J. K. Thompson1, H. Crawford3,4, M. Pasca Di Magliano1,2, F. Bednar1 1University Of Michigan,Surgery,Ann Arbor, MI, USA 2University Of Michigan,Cell And Developmental Biology,Ann Arbor, MI, USA 3University Of Michigan,Molecular And Integrative Physiology,Ann Arbor, MI, USA 4University Of Michigan,Internal Medicine,Ann Arbor, MI, USA
Introduction: KRAS is the primary oncogenic driver in pancreatic ductal adenocarcinoma (PDA). Pancreatic acinar cells are most susceptible to transformation by Kras in mouse models of PDA. The earliest stage of transformation consists of conversion of the acinar cells to a duct-like progenitor phenotype in a process called acinar-ductal metaplasia (ADM). Networks of developmental transcription factors (TFs) are involved in fate specification and maintenance of acinar cells. We hypothesize that oncogenic Kras alters these networks to establish the neoplastic cell state within the pancreas. In this work, we aimed to validate a genetically engineered mouse model that will allow us to analyze changes in gene regulatory networks driven by oncogenic Kras in early pancreatic neoplasia.
Methods: Mice with a pancreatic acinar cell-specific, tamoxifen inducible Cre recombinase (Ela-CreER) were bred with strains containing the oncogenic Kras G12D allele and the fluorescent protein tdTomato in the Rosa26 locus.

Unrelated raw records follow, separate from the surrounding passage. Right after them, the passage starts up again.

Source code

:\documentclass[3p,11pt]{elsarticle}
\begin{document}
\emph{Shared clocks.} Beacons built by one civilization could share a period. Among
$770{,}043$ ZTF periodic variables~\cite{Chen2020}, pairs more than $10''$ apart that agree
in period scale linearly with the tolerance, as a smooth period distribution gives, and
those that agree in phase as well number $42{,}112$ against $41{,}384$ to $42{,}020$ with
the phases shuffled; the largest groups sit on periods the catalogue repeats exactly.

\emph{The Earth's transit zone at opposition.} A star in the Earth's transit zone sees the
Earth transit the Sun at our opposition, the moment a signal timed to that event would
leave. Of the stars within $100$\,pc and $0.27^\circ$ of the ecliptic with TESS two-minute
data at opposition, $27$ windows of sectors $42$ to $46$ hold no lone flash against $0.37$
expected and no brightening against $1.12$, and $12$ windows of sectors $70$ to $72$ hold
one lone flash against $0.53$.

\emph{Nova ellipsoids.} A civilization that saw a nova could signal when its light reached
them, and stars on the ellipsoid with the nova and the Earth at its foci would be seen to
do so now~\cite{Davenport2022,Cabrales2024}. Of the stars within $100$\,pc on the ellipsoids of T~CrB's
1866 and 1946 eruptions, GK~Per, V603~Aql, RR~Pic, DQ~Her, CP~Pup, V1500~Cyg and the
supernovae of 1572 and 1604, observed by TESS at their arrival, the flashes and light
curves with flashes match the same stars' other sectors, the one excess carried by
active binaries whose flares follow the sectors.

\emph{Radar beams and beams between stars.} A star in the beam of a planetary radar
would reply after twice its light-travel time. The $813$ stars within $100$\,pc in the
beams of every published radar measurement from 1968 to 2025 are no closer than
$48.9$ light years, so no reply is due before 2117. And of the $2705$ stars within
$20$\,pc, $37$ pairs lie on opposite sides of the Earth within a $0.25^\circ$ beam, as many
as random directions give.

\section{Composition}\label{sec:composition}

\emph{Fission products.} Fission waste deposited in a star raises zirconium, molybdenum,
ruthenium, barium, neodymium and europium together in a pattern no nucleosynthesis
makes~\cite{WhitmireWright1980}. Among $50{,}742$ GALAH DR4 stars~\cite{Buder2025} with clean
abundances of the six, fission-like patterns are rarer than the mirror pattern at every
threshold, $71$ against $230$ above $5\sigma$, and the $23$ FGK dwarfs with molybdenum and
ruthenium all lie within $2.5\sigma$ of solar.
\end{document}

To activate the oncogenic Kras and the tdTomato lineage tracer, Ela-CreER; Kras G12D/+; R26 tdTomato mice and littermates lacking oncogenic Kras, were treated with daily gavages of tamoxifen (4mg/day) for five consecutive days. Mice were sacked one week after the initial tamoxifen gavage. We analyzed the expression of tdTomato by fluorescence microscopy and fluorescence-activated cell sorting (FACS). Total cell RNA was isolated from the sorted cells using the RNeasy Micro Kit (QIAGEN) and complementary DNA (cDNA) was synthesized with the High Capacity cDNA Reverse Transcription Kit (Applied Biosystems). We utilized a panel of 26 pancreatic developmental TFs and three acinar and duct markers (amylase, elastase, keratin 19 – CK19) with specific quantitative PCR (qPCR) TaqMan probes to characterize the isolated cells. Differences in TF expression between the wildtype and oncogenic Kras-containing mice were analyzed with a Kruskal-Wallis rank test. Statistical significance was set at p<0.05.

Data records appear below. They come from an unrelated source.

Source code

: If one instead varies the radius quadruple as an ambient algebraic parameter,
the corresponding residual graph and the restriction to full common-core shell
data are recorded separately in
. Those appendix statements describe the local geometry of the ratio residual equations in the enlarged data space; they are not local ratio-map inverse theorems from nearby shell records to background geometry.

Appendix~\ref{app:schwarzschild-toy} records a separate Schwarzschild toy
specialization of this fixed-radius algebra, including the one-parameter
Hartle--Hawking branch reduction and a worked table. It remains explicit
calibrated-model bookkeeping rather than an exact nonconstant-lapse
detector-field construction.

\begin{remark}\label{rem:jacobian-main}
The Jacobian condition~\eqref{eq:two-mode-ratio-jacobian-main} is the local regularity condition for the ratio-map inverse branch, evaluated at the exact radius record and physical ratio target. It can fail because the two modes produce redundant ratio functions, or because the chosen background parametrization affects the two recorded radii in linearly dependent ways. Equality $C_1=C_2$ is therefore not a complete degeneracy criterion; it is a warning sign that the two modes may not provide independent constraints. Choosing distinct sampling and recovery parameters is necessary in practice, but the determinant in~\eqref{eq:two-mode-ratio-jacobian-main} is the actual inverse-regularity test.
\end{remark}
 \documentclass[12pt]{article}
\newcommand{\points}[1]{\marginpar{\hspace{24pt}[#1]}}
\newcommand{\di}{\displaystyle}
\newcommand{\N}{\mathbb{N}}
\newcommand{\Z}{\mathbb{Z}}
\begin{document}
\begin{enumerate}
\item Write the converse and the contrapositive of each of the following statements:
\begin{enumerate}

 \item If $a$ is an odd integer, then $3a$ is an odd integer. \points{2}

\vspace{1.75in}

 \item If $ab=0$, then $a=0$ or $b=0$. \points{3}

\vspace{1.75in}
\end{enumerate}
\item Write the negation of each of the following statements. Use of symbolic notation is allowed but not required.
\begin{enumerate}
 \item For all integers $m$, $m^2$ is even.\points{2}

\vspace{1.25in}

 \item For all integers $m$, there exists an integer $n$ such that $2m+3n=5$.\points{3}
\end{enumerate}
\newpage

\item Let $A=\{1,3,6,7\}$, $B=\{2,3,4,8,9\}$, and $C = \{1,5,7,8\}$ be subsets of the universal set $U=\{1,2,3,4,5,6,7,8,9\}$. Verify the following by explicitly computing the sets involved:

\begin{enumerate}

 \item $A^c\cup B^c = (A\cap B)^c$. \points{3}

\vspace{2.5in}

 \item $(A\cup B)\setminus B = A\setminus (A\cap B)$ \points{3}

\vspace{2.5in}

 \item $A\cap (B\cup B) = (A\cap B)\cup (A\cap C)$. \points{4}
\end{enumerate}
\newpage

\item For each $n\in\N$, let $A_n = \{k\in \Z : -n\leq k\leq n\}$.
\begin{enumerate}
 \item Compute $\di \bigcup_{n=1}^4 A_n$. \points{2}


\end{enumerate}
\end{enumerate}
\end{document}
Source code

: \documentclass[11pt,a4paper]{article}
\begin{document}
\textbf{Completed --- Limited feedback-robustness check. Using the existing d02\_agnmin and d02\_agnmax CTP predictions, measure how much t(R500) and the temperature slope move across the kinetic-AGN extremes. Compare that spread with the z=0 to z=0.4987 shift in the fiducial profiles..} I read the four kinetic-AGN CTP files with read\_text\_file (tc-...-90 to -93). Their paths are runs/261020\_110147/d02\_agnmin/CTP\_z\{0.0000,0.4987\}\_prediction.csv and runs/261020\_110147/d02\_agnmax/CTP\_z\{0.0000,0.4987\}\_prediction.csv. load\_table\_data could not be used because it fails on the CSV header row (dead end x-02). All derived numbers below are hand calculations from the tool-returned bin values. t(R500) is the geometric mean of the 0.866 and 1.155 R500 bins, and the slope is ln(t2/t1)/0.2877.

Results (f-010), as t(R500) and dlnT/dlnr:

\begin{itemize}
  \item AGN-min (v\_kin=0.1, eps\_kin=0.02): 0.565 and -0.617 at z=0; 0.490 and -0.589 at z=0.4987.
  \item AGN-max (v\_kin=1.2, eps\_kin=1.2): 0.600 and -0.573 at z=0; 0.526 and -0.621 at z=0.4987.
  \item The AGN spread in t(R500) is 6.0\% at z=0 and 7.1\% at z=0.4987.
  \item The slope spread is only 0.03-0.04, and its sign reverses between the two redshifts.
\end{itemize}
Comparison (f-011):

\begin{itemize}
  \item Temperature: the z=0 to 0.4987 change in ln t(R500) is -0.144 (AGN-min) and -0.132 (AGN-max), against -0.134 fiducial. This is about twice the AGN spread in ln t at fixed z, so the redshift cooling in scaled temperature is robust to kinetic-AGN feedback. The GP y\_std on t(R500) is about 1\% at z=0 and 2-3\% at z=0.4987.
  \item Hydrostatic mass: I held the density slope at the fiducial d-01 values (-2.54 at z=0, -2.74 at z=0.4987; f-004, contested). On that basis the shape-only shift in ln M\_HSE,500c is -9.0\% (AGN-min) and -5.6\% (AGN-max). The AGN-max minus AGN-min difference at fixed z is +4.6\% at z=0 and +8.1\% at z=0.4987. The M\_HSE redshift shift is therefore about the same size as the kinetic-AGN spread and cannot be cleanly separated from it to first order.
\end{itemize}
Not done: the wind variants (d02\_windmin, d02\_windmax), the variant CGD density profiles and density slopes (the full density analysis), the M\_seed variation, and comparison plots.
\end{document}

Results: Tamoxifen gavage induced high level of tdTomato expression in Ela-CreER mice. Fluorescence microscopy confirmed that the tdTomato+ cells were also amylase positive. RT-qPCR analysis after FACS sorting confirmed high amylase, high elastase, and low CK19 expression in the tdTomato+ cells. We also consistently found measurable levels of 23/26 (88%) of pancreatic developmental TFs in the isolated acinar cells. Preliminary analysis did not reveal significant differences in TF levels in oncogenic Kras-expressing pancreata versus wildtype controls.

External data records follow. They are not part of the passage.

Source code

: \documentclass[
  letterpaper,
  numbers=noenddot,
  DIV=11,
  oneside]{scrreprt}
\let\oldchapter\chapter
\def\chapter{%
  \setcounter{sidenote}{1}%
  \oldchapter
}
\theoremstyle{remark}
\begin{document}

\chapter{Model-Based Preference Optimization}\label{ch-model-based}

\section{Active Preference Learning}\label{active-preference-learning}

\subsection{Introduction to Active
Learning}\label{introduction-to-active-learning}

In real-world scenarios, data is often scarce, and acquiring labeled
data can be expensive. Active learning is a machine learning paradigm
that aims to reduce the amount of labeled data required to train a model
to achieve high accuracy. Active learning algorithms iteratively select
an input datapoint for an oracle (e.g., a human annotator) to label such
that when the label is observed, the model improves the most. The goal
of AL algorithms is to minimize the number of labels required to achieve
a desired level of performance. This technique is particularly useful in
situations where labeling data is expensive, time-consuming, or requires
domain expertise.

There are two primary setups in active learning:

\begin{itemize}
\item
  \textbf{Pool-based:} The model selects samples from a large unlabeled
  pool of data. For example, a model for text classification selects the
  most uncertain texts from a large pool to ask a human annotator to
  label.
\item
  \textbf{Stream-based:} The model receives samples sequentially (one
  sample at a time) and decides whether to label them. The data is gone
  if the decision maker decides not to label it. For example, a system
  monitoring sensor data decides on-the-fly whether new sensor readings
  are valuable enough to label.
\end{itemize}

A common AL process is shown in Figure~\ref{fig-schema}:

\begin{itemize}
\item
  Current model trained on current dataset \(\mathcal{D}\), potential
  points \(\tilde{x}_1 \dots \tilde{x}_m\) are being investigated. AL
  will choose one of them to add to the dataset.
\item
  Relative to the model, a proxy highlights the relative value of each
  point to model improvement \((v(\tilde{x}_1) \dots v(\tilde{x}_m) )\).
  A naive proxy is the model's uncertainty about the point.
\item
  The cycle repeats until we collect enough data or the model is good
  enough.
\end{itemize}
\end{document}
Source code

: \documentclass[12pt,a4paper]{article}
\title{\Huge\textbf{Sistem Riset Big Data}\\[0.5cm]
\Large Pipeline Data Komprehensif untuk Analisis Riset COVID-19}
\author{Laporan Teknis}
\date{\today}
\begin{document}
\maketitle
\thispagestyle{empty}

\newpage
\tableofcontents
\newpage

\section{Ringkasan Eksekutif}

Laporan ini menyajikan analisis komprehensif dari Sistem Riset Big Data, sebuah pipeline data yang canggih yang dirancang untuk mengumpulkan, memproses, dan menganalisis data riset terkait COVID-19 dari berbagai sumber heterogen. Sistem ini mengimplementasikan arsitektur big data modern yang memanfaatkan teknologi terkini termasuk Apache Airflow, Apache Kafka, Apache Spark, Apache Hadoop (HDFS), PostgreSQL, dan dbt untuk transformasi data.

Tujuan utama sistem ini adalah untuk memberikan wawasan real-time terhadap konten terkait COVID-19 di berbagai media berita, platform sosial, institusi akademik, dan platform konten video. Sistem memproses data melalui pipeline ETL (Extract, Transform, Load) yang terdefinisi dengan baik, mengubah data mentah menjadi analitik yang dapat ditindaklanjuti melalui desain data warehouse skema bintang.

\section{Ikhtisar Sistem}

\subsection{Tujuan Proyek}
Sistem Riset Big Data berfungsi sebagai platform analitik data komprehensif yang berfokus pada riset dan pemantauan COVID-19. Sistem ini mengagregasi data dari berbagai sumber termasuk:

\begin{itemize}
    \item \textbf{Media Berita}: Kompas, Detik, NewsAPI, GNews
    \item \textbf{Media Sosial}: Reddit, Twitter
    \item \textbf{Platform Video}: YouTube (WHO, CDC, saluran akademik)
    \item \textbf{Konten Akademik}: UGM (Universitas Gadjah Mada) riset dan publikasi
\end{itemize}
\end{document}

Conclusion: We established a genetically engineered mouse model of early pancreatic neoplasia, which allows for specific isolation of acinar cells and their progeny. Early analysis of the model suggests that one-week activation of oncogenic Kras does not yet lead to significant developmental TF expression changes in the adult pancreas.